5. Exposé clair et complet
5.1. Principes généraux
Le brevet européen doit fournir suffisamment d'informations pour qu'une personne du métier, faisant appel à ses connaissances générales, puisse comprendre l'enseignement technique de l'invention revendiquée et le mettre en oeuvre. Selon la jurisprudence constante des chambres de recours, l'exposé d'une demande de brevet ou d'un brevet doit permettre à une personne du métier d'exécuter en pratique l'invention revendiquée à la date pertinente de dépôt, avec succès et dans tout le domaine revendiqué. Un mode unique de réalisation peut constituer un exposé suffisant s'il est possible d'obtenir l'effet recherché sans effort excessif, et avec la sécurité voulue, dans tout le domaine revendiqué. Les échecs éventuels ainsi que le caractère inutilisable de certaines variantes ne sont pas préjudiciables à cet égard. L’étendue nécessaire de l’exposé est une question de fait à trancher au cas par cas.

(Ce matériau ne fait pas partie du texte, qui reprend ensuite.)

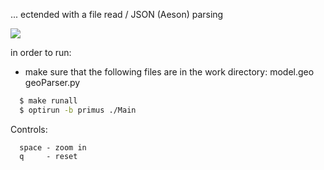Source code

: ... ectended with a file read / JSON (Aeson) parsing

![](https://github.com/madjestic/nu/blob/master/Projects/Haskell/Godika/output.png)

in order to run:

- make sure that the following files are in the work directory:
  model.geo
  geoParser.py

```bash
  $ make runall
  $ optirun -b primus ./Main
```

Controls:
```
  space - zoom in
  q     - reset
```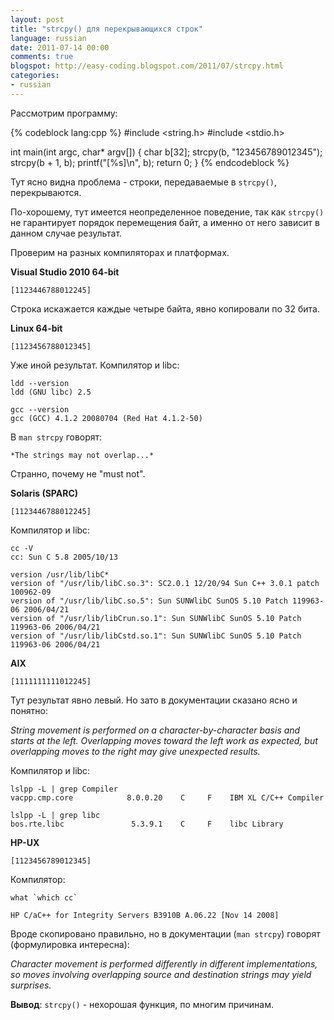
 ```yaml
---
layout: post
title: "strcpy() для перекрывающихся строк"
language: russian
date: 2011-07-14 00:00
comments: true
blogspot: http://easy-coding.blogspot.com/2011/07/strcpy.html
categories: 
- russian
---
```

Рассмотрим программу:

{% codeblock lang:cpp %}
#include <string.h>
#include <stdio.h>

int main(int argc, char* argv[]) {
  char b[32];
  strcpy(b, "123456789012345");
  strcpy(b + 1, b);
  printf("[%s]\n", b);
  return 0;
}
{% endcodeblock %}

Тут ясно видна проблема - строки, передаваемые в `strcpy()`, перекрываются.

По-хорошему, тут имеется неопределенное поведение, так как `strcpy()` не гарантирует порядок перемещения байт, а именно от него зависит в данном случае результат.

Проверим на разных компиляторах и платформах.

**Visual Studio 2010 64-bit**

    [1123446788012245]

Строка искажается каждые четыре байта, явно копировали по 32 бита.

**Linux 64-bit**

    [1123456788012345]

Уже иной результат. Компилятор и libc:

    ldd --version
    ldd (GNU libc) 2.5

    gcc --version
    gcc (GCC) 4.1.2 20080704 (Red Hat 4.1.2-50)

В `man strcpy` говорят:

    *The strings may not overlap...*

Странно, почему не "must not".

**Solaris (SPARC)**

    [1123446788012245]

Компилятор и libc:

    cc -V
    cc: Sun C 5.8 2005/10/13

    version /usr/lib/libC*
    version of "/usr/lib/libC.so.3": SC2.0.1 12/20/94 Sun C++ 3.0.1 patch 100962-09
    version of "/usr/lib/libC.so.5": Sun SUNWlibC SunOS 5.10 Patch 119963-06 2006/04/21
    version of "/usr/lib/libCrun.so.1": Sun SUNWlibC SunOS 5.10 Patch 119963-06 2006/04/21
    version of "/usr/lib/libCstd.so.1": Sun SUNWlibC SunOS 5.10 Patch 119963-06 2006/04/21

**AIX**

    [1111111111012245]

Тут результат явно левый. Но зато в документации сказано ясно и понятно:

*String movement is performed on a character-by-character basis and starts at the left. Overlapping moves toward the left work as expected, but overlapping moves to the right may give unexpected results.*

Компилятор и libc:

    lslpp -L | grep Compiler
    vacpp.cmp.core            8.0.0.20    C     F    IBM XL C/C++ Compiler

    lslpp -L | grep libc
    bos.rte.libc               5.3.9.1    C     F    libc Library

**HP-UX**

    [1123456789012345]

Компилятор:

    what `which cc`

    HP C/aC++ for Integrity Servers B3910B A.06.22 [Nov 14 2008]

Вроде скопировано правильно, но в документации (`man strcpy`) говорят (формулировка интересна):

*Character movement is performed differently in different implementations, so moves involving overlapping source and destination strings may yield surprises.*

**Вывод**: `strcpy()` - нехорошая функция, по многим причинам.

En tout cas la personne du métier de compétence moyenne connaissant cet exposé doit être en mesure, à la date considérée, d'exécuter l'invention revendiquée conformément à l'enseignement technique inhérent et de produire l'objet revendiqué (T 1173/00, JO 2004, 16 - point 3.2 des motifs qui entre autre résume ainsi la jurisprudence, par référence aux décisions de base à savoir T 409/91, points 2 et 3.5 des motifs ; T 435/91, point 2.2.1 des motifs ; T 292/85, points 3.1.2 et 3.1.5 des motifs ; et T 612/92, points 12 et 13 des motifs).
Le résumé de la jurisprudence applicable peut se retrouver aussi p. ex. dans T 2046/19, T 867/21, T 1298/21, T 548/22, T 552/22 plus récentes, et T 1977/22 (synthèse et analyse détaillée de l’apport de toutes les décisions de principe).

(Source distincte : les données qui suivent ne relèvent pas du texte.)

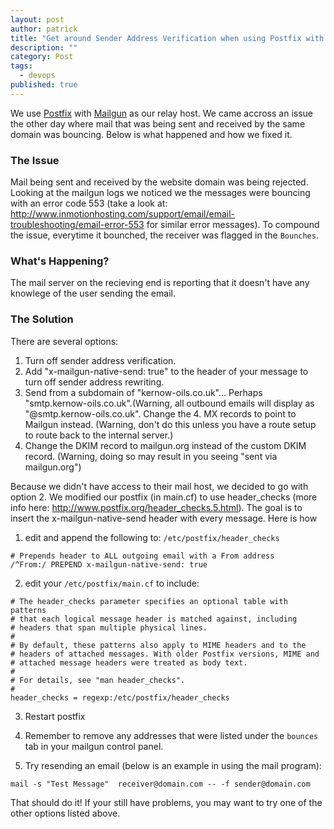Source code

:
 ```yaml
---
layout: post
author: patrick
title: "Get around Sender Address Verification when using Postfix with Mailgun"
description: ""
category: Post
tags:
  - devops
published: true  
---
```


We use [Postfix](http://www.postfix.org/) with [Mailgun](http://mailgun.com) as our  relay host.  We came accross an issue the other day where mail that was being sent and received by the same domain was bouncing.  Below is what happened and how we fixed it.

### The Issue
Mail being sent and received by the website domain was being rejected.  Looking at the mailgun logs we noticed we the messages were bouncing with an error code 553 (take a look at: http://www.inmotionhosting.com/support/email/email-troubleshooting/email-error-553 for similar error messages).  To compound the issue, everytime it bounched, the receiver was flagged in the `Bounches`.

### What's Happening?
The mail server on the recieving end is reporting that it doesn't have any knowlege of the user sending the email.

### The Solution
There are several options:

1. Turn off sender address verification.
2. Add "x-mailgun-native-send: true" to the header of your message to turn off sender address rewriting.
3. Send from a subdomain of "kernow-oils.co.uk"... Perhaps "smtp.kernow-oils.co.uk".(Warning, all outbound emails will display as "@smtp.kernow-oils.co.uk". Change the 4. MX records to point to Mailgun instead. (Warning, don't do this unless you have a route setup to route back to the internal server.)
5. Change the DKIM record to mailgun.org instead of the custom DKIM record. (Warning, doing so may result in you seeing "sent via mailgun.org")

Because we didn't have access to their mail host, we decided to go with option 2.  We modified our postfix (in main.cf) to use header_checks (more info here: http://www.postfix.org/header_checks.5.html).  The goal is to insert the x-mailgun-native-send header with every message.  Here is how

1. edit and append the following to: `/etc/postfix/header_checks`

```
# Prepends header to ALL outgoing email with a From address
/^From:/ PREPEND x-mailgun-native-send: true
```
2. edit your `/etc/postfix/main.cf` to include:

```
# The header_checks parameter specifies an optional table with patterns
# that each logical message header is matched against, including
# headers that span multiple physical lines.
#
# By default, these patterns also apply to MIME headers and to the
# headers of attached messages. With older Postfix versions, MIME and
# attached message headers were treated as body text.
#
# For details, see "man header_checks".
#
header_checks = regexp:/etc/postfix/header_checks
```
3. Restart postfix

4. Remember to remove any addresses that were listed under the `bounces` tab in your mailgun control panel.

5. Try resending an email (below is an example in using the mail program):

`mail -s "Test Message"  receiver@domain.com -- -f sender@domain.com`

That should do it!  If your still have problems, you may want to try one of the other options listed above.





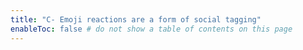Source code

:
 ```yaml
---
title: "C- Emoji reactions are a form of social tagging"
enableToc: false # do not show a table of contents on this page
---
```

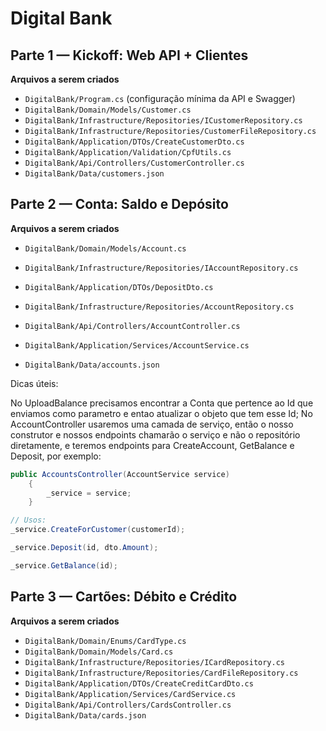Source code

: # Digital Bank

## Parte 1 — Kickoff: Web API + Clientes
**Arquivos a serem criados**
- `DigitalBank/Program.cs` (configuração mínima da API e Swagger)
- `DigitalBank/Domain/Models/Customer.cs`
- `DigitalBank/Infrastructure/Repositories/ICustomerRepository.cs`
- `DigitalBank/Infrastructure/Repositories/CustomerFileRepository.cs`
- `DigitalBank/Application/DTOs/CreateCustomerDto.cs`
- `DigitalBank/Application/Validation/CpfUtils.cs`
- `DigitalBank/Api/Controllers/CustomerController.cs`
- `DigitalBank/Data/customers.json`

## Parte 2 — Conta: Saldo e Depósito
**Arquivos a serem criados**
- `DigitalBank/Domain/Models/Account.cs`
- `DigitalBank/Infrastructure/Repositories/IAccountRepository.cs`
- `DigitalBank/Application/DTOs/DepositDto.cs`

- `DigitalBank/Infrastructure/Repositories/AccountRepository.cs`
- `DigitalBank/Api/Controllers/AccountController.cs`

- `DigitalBank/Application/Services/AccountService.cs`
- `DigitalBank/Data/accounts.json`

Dicas úteis:

No UploadBalance precisamos encontrar a Conta que pertence ao Id que enviamos como parametro e entao atualizar o objeto que tem esse Id;
No AccountController usaremos uma camada de serviço, então o nosso construtor e nossos endpoints chamarão o serviço e não o repositório diretamente, e teremos endpoints para CreateAccount, GetBalance e  Deposit, por exemplo:

```csharp
public AccountsController(AccountService service)
    {
        _service = service;
    }

// Usos:
_service.CreateForCustomer(customerId);

_service.Deposit(id, dto.Amount);

_service.GetBalance(id);
```

## Parte 3 — Cartões: Débito e Crédito
**Arquivos a serem criados**
- `DigitalBank/Domain/Enums/CardType.cs`
- `DigitalBank/Domain/Models/Card.cs`
- `DigitalBank/Infrastructure/Repositories/ICardRepository.cs`
- `DigitalBank/Infrastructure/Repositories/CardFileRepository.cs`
- `DigitalBank/Application/DTOs/CreateCreditCardDto.cs`
- `DigitalBank/Application/Services/CardService.cs`
- `DigitalBank/Api/Controllers/CardsController.cs`
- `DigitalBank/Data/cards.json`
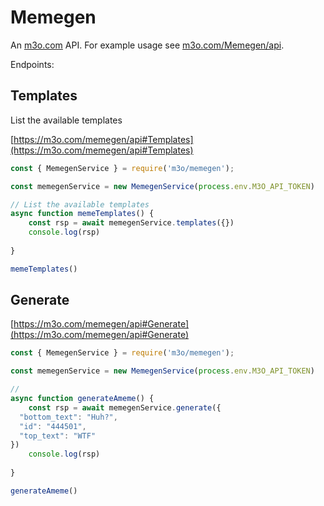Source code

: # Memegen

An [m3o.com](https://m3o.com) API. For example usage see [m3o.com/Memegen/api](https://m3o.com/Memegen/api).

Endpoints:

## Templates

List the available templates


[https://m3o.com/memegen/api#Templates](https://m3o.com/memegen/api#Templates)

```js
const { MemegenService } = require('m3o/memegen');

const memegenService = new MemegenService(process.env.M3O_API_TOKEN)

// List the available templates
async function memeTemplates() {
	const rsp = await memegenService.templates({})
	console.log(rsp)
	
}

memeTemplates()
```
## Generate




[https://m3o.com/memegen/api#Generate](https://m3o.com/memegen/api#Generate)

```js
const { MemegenService } = require('m3o/memegen');

const memegenService = new MemegenService(process.env.M3O_API_TOKEN)

// 
async function generateAmeme() {
	const rsp = await memegenService.generate({
  "bottom_text": "Huh?",
  "id": "444501",
  "top_text": "WTF"
})
	console.log(rsp)
	
}

generateAmeme()
```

Le monopole conféré par le brevet doit être justifié par l'apport technique de l'invention (T 409/91, JO 1994, 653 ; T 435/91, JO 1995, 188). La nécessité d'une protection équitable régit à la fois les considérations relatives à la portée des revendications et aux exigences de suffisance de l'exposé (T 292/85, JO 1989, 275).

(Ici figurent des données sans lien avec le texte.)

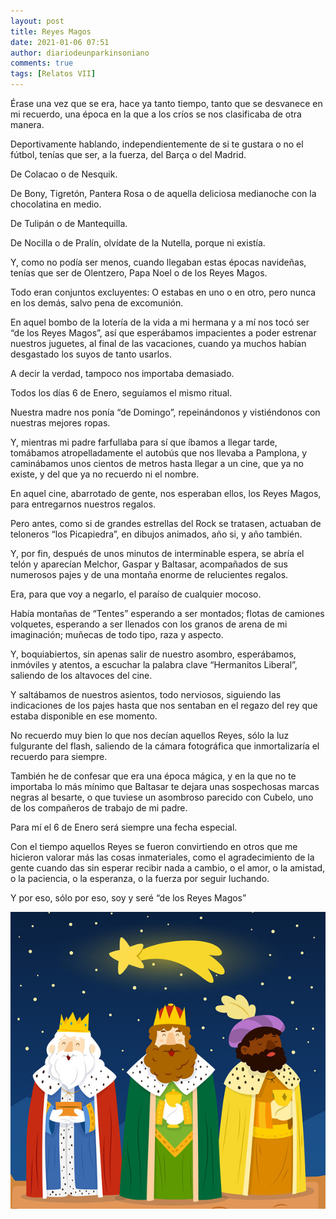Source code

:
 ```yaml
---
layout: post
title: Reyes Magos
date: 2021-01-06 07:51
author: diariodeunparkinsoniano
comments: true
tags: [Relatos VII]
---
```


Érase una vez que se era, hace ya tanto tiempo, tanto que se desvanece en mi recuerdo, una época en la que a los críos se nos clasificaba de otra manera.

Deportivamente hablando, independientemente de si te gustara o no el fútbol, tenías que ser, a la fuerza, del Barça o del Madrid.

De Colacao o de Nesquik.

De Bony, Tigretón, Pantera Rosa o de aquella deliciosa medianoche con la chocolatina en medio.

De Tulipán o de Mantequilla.

De Nocilla o de Pralín, olvídate de la Nutella, porque ni existía.

Y, como no podía ser menos, cuando llegaban estas épocas navideñas, tenías que ser de Olentzero, Papa Noel o de los Reyes Magos.

Todo eran conjuntos excluyentes: O estabas en uno o en otro, pero nunca en los demás, salvo pena de excomunión.

En aquel bombo de la lotería de la vida a mi hermana y a mí nos tocó ser “de los Reyes Magos”, así que esperábamos impacientes a poder estrenar nuestros juguetes, al final de las vacaciones, cuando ya muchos habían desgastado los suyos de tanto usarlos.

A decir la verdad, tampoco nos importaba demasiado.

Todos los días 6 de Enero, seguíamos el mismo ritual.

Nuestra madre nos ponía “de Domingo”, repeinándonos y vistiéndonos con nuestras mejores ropas.

Y, mientras mi padre farfullaba para sí que íbamos a llegar tarde, tomábamos atropelladamente el autobús que nos llevaba a Pamplona, y caminábamos unos cientos de metros hasta llegar a un cine, que ya no existe, y del que ya no recuerdo ni el nombre.

En aquel cine, abarrotado de gente, nos esperaban ellos, los Reyes Magos, para entregarnos nuestros regalos.

Pero antes, como si de grandes estrellas del Rock se tratasen, actuaban de teloneros “los Picapiedra”, en dibujos animados, año si, y año también.

Y, por fin, después de unos minutos de interminable espera, se abría el telón y aparecían Melchor, Gaspar y Baltasar, acompañados de sus numerosos pajes y de una montaña enorme de relucientes regalos.

Era, para que voy a negarlo, el paraíso de cualquier mocoso.

Había montañas de “Tentes” esperando a ser montados; flotas de camiones volquetes, esperando a ser llenados con los granos de arena de mi imaginación; muñecas de todo tipo, raza y aspecto.

Y, boquiabiertos, sin apenas salir de nuestro asombro, esperábamos, inmóviles y atentos, a escuchar la palabra clave “Hermanitos Liberal”, saliendo de los altavoces del cine.

Y saltábamos de nuestros asientos, todo nerviosos, siguiendo las indicaciones de los pajes hasta que nos sentaban en el regazo del rey que estaba disponible en ese momento.

No recuerdo muy bien lo que nos decían aquellos Reyes, sólo la luz fulgurante del flash, saliendo de la cámara fotográfica que inmortalizaría el recuerdo para siempre.

También he de confesar que era una época mágica, y en la que no te importaba lo más mínimo que Baltasar te dejara unas sospechosas marcas negras al besarte, o que tuviese un asombroso parecido con Cubelo, uno de los compañeros de trabajo de mi padre.

Para mí el 6 de Enero será siempre una fecha especial.

Con el tiempo aquellos Reyes se fueron convirtiendo en otros que me hicieron valorar más las cosas inmateriales, como el agradecimiento de la gente cuando das sin esperar recibir nada a cambio, o el amor, o la amistad, o la paciencia, o la esperanza, o la fuerza por seguir luchando.

Y por eso, sólo por eso, soy y seré “de los Reyes Magos”






<img class="img-fluid"  src="/assets/images/2021/01/reyes.jpg" alt="" />






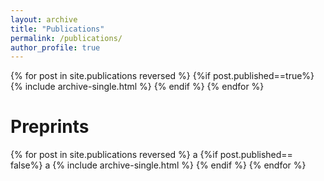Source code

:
 ```yaml
---
layout: archive
title: "Publications"
permalink: /publications/
author_profile: true
---
```



{% for post in site.publications reversed %}
  {%if post.published==true%}
    {% include archive-single.html %}
  {% endif %}
{% endfor %}

Preprints
===
{% for post in site.publications reversed %}
  a
  {%if post.published== false%}
  a
    {% include archive-single.html %}
  {% endif %}
{% endfor %}
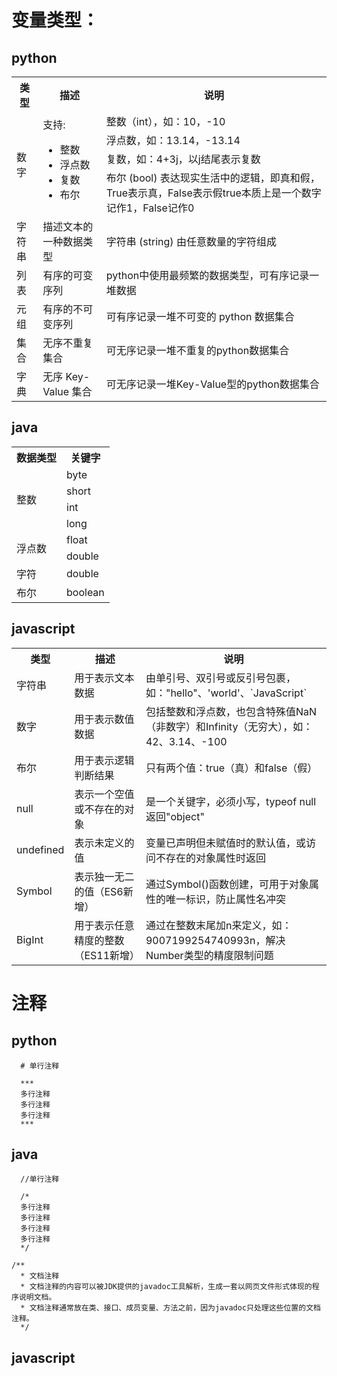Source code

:# 变量类型：
## python

<table>
  <tr>
    <th>类型</th>
    <th>描述</th>
    <th>说明</th>
  </tr>
  <tr>
    <td rowspan="4">数字</td>
    <td rowspan="4">支持:
      <ul>
        <li>整数</li>
        <li>浮点数</li>
        <li>复数</li>
        <li>布尔</li>
      </ul>
    </td>
    <td>整数（int），如：10，-10</td>
  </tr>
  <tr>
    <td>浮点数，如：13.14，-13.14</td>
  </tr>
  <tr>
    <td>复数，如：4+3j，以j结尾表示复数</td>
  </tr>
  <tr>
    <td>布尔 (bool) 表达现实生活中的逻辑，即真和假，True表示真，False表示假true本质上是一个数字记作1，False记作0</td>
  </tr>
  <tr>
    <td>字符串</td>
    <td>描述文本的一种数据类型</td>
    <td>字符串 (string) 由任意数量的字符组成</td>
  </tr>
  <tr>
    <td>列表</td>
    <td>有序的可变序列</td>
    <td>python中使用最频繁的数据类型，可有序记录一堆数据</td>
  </tr>
  <tr>
    <td>元组</td>
    <td>有序的不可变序列</td>
    <td>可有序记录一堆不可变的 python 数据集合</td>
  </tr>
  <tr>
    <td>集合</td>
    <td>无序不重复集合</td>
    <td>可无序记录一堆不重复的python数据集合</td>
  </tr>
  <tr>
    <td>字典</td>
    <td>无序 Key-Value 集合</td>
    <td>可无序记录一堆Key-Value型的python数据集合</td>
  </tr>
</table>



## java
<table>
  <tr>
    <th>数据类型</th>
    <th>关键字</th>
  </tr>
  <tr>
    <td rowspan="4">整数</td>
    <td>byte</td>
  </tr>
  <tr>
    <td>short</td>
  </tr>
  <tr>
    <td>int</td>
  </tr>
  <tr>
    <td>long</td>
  </tr>
  <tr>
    <td rowspan="2">浮点数</td>
    <td>float</td>
  </tr>
  <tr>
    <td>double</td>
  </tr>
  <tr>
    <td>字符</td>
    <td>double</td>
  </tr>
  <tr>
    <td>布尔</td>
    <td>boolean</td>
  </tr>
</table>



## javascript
<table>
  <tr>
    <th>类型</th>
    <th>描述</th>
    <th>说明</th>
  </tr>
  <tr>
    <td>字符串</td>
    <td>用于表示文本数据</td>
    <td>由单引号、双引号或反引号包裹，如："hello"、'world'、`JavaScript`</td>
  </tr>
  <tr>
    <td>数字</td>
    <td>用于表示数值数据</td>
    <td>包括整数和浮点数，也包含特殊值NaN（非数字）和Infinity（无穷大），如：42、3.14、-100</td>
  </tr>
  <tr>
    <td>布尔</td>
    <td>用于表示逻辑判断结果</td>
    <td>只有两个值：true（真）和false（假）</td>
  </tr>
  <tr>
    <td>null</td>
    <td>表示一个空值或不存在的对象</td>
    <td>是一个关键字，必须小写，typeof null 返回"object"</td>
  </tr>
  <tr>
    <td>undefined</td>
    <td>表示未定义的值</td>
    <td>变量已声明但未赋值时的默认值，或访问不存在的对象属性时返回</td>
  </tr>
  <tr>
    <td>Symbol</td>
    <td>表示独一无二的值（ES6新增）</td>
    <td>通过Symbol()函数创建，可用于对象属性的唯一标识，防止属性名冲突</td>
  </tr>
  <tr>
    <td>BigInt</td>
    <td>用于表示任意精度的整数（ES11新增）</td>
    <td>通过在整数末尾加n来定义，如：9007199254740993n，解决Number类型的精度限制问题</td>
  </tr>
</table>


# 注释
## python
```
  # 单行注释
```
```
  ***
  多行注释
  多行注释
  多行注释
  ***
```

## java
```
  //单行注释
```
```
  /*
  多行注释
  多行注释
  多行注释
  多行注释
  */
```
```
/**
  * 文档注释
  * 文档注释的内容可以被JDK提供的javadoc工具解析，生成一套以网页文件形式体现的程序说明文档。
  * 文档注释通常放在类、接口、成员变量、方法之前，因为javadoc只处理这些位置的文档注释。
  */
```

## javascript
```
  
```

Lorsqu'un demandeur n'a pas fourni les détails de fabrication dans la description, afin de ne pas risquer d'être aisément copié, et que les connaissances générales de la personne du métier ne permettaient pas de combler ce manque d'informations, la chambre a estimé que l'invention n'était pas suffisamment exposée (T 219/85, JO 1986, 376). En l'occurrence dans l'affaire ex parte T 219/85, il s'agissait d'un procédé de traitement d'une pierre précieuse en vue d'y apporter une inscription sur une de ses facettes. La différence que devait présenter le procédé avec l'état de la technique pour produire ce résultat différent était exprimée par la seule indication "dans des conditions telles que". Par ailleurs, dans l'affaire T 2253/12, la chambre a expliqué qu'il n'était pas nécessaire de décrire de manière exhaustive des détails techniques généralement connus à mettre en œuvre selon l'invention si une telle mise en œuvre ne nécessitait pas d'efforts excessifs parce qu'elle entrait largement dans les compétences de la personne du métier (les connaissances générales de la personne du métier doivent être dûment prises en compte).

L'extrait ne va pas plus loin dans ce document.